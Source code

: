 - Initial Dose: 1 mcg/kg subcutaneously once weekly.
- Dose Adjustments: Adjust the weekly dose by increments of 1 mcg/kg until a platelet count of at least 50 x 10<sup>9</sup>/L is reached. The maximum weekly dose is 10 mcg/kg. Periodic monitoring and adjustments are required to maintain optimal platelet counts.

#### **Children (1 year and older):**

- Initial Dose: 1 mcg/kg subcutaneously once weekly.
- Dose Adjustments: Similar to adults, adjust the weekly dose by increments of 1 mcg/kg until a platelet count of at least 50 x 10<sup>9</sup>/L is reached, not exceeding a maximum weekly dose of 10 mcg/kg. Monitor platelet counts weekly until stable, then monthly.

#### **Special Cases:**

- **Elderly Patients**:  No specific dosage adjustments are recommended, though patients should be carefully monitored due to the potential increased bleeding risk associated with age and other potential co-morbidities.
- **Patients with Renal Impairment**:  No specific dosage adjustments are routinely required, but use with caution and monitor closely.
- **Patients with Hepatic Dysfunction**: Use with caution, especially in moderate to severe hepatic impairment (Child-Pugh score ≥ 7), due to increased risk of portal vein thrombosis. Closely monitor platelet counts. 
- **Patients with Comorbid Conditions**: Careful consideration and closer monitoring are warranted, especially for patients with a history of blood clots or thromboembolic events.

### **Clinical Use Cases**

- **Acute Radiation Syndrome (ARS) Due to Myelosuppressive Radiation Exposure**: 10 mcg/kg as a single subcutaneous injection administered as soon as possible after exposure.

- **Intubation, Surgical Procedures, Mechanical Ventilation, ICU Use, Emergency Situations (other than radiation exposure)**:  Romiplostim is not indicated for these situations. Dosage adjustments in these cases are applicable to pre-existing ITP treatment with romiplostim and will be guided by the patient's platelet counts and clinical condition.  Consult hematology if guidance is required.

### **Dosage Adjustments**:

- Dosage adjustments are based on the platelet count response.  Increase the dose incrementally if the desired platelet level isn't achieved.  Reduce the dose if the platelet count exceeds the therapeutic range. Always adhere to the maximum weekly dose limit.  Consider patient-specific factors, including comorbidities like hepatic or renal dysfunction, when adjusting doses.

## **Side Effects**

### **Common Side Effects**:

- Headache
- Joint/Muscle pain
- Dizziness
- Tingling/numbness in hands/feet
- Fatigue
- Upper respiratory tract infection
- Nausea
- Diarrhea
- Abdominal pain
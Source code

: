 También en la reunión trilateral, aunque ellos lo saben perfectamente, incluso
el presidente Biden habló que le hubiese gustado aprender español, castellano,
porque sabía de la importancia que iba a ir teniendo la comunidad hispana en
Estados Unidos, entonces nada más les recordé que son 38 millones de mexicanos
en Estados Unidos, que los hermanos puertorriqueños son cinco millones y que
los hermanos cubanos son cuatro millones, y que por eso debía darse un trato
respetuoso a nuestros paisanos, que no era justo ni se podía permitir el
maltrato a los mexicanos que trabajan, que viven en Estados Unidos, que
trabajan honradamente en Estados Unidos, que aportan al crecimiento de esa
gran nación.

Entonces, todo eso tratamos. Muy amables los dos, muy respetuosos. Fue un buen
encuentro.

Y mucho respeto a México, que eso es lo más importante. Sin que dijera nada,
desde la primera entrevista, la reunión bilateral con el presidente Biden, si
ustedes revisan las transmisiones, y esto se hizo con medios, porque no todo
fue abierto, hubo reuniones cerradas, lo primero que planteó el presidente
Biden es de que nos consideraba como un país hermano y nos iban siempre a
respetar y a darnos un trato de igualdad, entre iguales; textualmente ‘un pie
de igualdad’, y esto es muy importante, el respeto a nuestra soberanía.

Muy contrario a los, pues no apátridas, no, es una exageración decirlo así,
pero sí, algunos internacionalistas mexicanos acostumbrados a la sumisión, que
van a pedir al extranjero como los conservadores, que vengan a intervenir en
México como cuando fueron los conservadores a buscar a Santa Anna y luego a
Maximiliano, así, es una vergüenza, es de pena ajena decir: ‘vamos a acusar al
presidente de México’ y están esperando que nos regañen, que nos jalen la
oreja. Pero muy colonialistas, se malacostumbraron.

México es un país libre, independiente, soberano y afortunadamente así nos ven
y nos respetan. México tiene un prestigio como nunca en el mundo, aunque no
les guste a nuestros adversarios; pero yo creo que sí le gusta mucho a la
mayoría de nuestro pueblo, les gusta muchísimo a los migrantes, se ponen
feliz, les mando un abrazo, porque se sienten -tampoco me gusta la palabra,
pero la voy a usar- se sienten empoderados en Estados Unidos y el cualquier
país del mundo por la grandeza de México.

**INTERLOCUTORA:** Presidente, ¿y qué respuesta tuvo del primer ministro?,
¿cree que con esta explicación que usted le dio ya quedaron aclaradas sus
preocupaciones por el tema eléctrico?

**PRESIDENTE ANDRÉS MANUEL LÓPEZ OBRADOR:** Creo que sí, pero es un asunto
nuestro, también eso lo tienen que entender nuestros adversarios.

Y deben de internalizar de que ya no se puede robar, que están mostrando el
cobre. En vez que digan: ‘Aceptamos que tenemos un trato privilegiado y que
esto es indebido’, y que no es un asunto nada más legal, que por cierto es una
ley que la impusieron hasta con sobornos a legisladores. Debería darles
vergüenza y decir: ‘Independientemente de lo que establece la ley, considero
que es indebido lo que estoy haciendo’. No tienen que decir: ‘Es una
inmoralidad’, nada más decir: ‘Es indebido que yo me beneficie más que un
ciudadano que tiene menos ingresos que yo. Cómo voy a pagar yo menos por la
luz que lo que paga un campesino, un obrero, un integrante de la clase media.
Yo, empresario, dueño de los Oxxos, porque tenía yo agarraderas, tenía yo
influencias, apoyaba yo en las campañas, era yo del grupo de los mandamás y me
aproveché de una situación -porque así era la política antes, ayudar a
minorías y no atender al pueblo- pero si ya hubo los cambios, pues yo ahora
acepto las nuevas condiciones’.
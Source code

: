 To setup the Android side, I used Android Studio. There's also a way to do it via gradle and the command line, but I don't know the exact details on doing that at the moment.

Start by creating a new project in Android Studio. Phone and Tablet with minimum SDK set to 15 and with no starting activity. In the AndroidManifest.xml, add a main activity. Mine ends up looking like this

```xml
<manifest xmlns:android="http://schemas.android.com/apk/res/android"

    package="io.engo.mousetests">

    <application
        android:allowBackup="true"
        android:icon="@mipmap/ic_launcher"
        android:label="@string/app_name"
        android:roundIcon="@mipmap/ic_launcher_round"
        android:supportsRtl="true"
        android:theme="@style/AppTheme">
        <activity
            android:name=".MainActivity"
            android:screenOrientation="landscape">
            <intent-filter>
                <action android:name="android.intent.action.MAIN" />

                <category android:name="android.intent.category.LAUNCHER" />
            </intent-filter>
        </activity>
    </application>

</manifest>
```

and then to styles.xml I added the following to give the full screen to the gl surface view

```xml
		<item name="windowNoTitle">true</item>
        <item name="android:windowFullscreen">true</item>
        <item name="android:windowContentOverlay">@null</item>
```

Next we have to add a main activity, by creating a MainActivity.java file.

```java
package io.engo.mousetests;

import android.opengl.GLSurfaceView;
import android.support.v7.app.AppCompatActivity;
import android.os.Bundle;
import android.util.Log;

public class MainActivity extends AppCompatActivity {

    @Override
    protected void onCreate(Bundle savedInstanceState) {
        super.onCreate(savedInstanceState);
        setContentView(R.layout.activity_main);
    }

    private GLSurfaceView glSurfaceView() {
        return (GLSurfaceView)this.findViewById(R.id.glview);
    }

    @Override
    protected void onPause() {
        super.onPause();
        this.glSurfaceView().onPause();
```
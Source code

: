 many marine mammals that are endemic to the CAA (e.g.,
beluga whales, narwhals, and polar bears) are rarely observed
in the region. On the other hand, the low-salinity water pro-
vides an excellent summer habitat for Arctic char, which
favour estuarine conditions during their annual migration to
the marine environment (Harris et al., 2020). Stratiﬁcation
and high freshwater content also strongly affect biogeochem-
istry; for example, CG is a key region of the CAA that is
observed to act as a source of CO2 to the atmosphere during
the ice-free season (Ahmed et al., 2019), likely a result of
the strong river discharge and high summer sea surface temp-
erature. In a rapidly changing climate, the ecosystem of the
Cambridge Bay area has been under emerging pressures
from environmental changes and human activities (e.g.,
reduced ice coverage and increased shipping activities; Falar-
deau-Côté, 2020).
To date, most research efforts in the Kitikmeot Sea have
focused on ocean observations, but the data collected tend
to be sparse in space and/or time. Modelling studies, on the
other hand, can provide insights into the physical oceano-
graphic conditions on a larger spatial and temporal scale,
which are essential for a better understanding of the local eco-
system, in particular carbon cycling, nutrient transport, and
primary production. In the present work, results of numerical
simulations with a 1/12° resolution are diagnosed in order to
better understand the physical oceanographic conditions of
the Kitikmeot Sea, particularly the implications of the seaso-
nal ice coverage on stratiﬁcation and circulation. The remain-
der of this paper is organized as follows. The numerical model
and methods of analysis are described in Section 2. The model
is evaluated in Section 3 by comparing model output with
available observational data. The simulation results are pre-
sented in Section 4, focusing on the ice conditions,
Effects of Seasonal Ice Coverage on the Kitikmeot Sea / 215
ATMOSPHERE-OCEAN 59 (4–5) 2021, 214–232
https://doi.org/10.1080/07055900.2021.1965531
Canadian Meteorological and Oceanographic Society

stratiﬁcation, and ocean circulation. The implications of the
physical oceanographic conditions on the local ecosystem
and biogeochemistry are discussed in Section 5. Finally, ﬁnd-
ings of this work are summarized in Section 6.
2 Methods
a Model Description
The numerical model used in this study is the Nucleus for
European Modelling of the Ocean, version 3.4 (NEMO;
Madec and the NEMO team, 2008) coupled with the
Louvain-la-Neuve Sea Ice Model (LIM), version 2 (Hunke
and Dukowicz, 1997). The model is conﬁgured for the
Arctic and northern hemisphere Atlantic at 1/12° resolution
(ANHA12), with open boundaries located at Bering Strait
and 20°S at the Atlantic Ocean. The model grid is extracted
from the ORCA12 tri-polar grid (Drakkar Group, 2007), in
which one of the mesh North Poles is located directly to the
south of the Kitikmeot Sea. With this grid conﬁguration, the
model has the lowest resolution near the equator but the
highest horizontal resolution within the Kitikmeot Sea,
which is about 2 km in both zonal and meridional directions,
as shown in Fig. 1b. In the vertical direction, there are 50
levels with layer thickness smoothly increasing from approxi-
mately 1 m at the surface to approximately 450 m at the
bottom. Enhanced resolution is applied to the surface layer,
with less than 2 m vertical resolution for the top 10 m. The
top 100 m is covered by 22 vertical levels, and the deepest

________________________________________

§ **Work item**: Please reproduce exactly the lines in the listing above from the one containing "Entonces, todo eso" through the one containing "van a pedir", both included, and nothing more.

§ **Answer space**:
Entonces, todo eso tratamos. Muy amables los dos, muy respetuosos. Fue un buen
encuentro.

Y mucho respeto a México, que eso es lo más importante. Sin que dijera nada,
desde la primera entrevista, la reunión bilateral con el presidente Biden, si
ustedes revisan las transmisiones, y esto se hizo con medios, porque no todo
fue abierto, hubo reuniones cerradas, lo primero que planteó el presidente
Biden es de que nos consideraba como un país hermano y nos iban siempre a
respetar y a darnos un trato de igualdad, entre iguales; textualmente ‘un pie
de igualdad’, y esto es muy importante, el respeto a nuestra soberanía.

Muy contrario a los, pues no apátridas, no, es una exageración decirlo así,
pero sí, algunos internacionalistas mexicanos acostumbrados a la sumisión, que
van a pedir al extranjero como los conservadores, que vengan a intervenir en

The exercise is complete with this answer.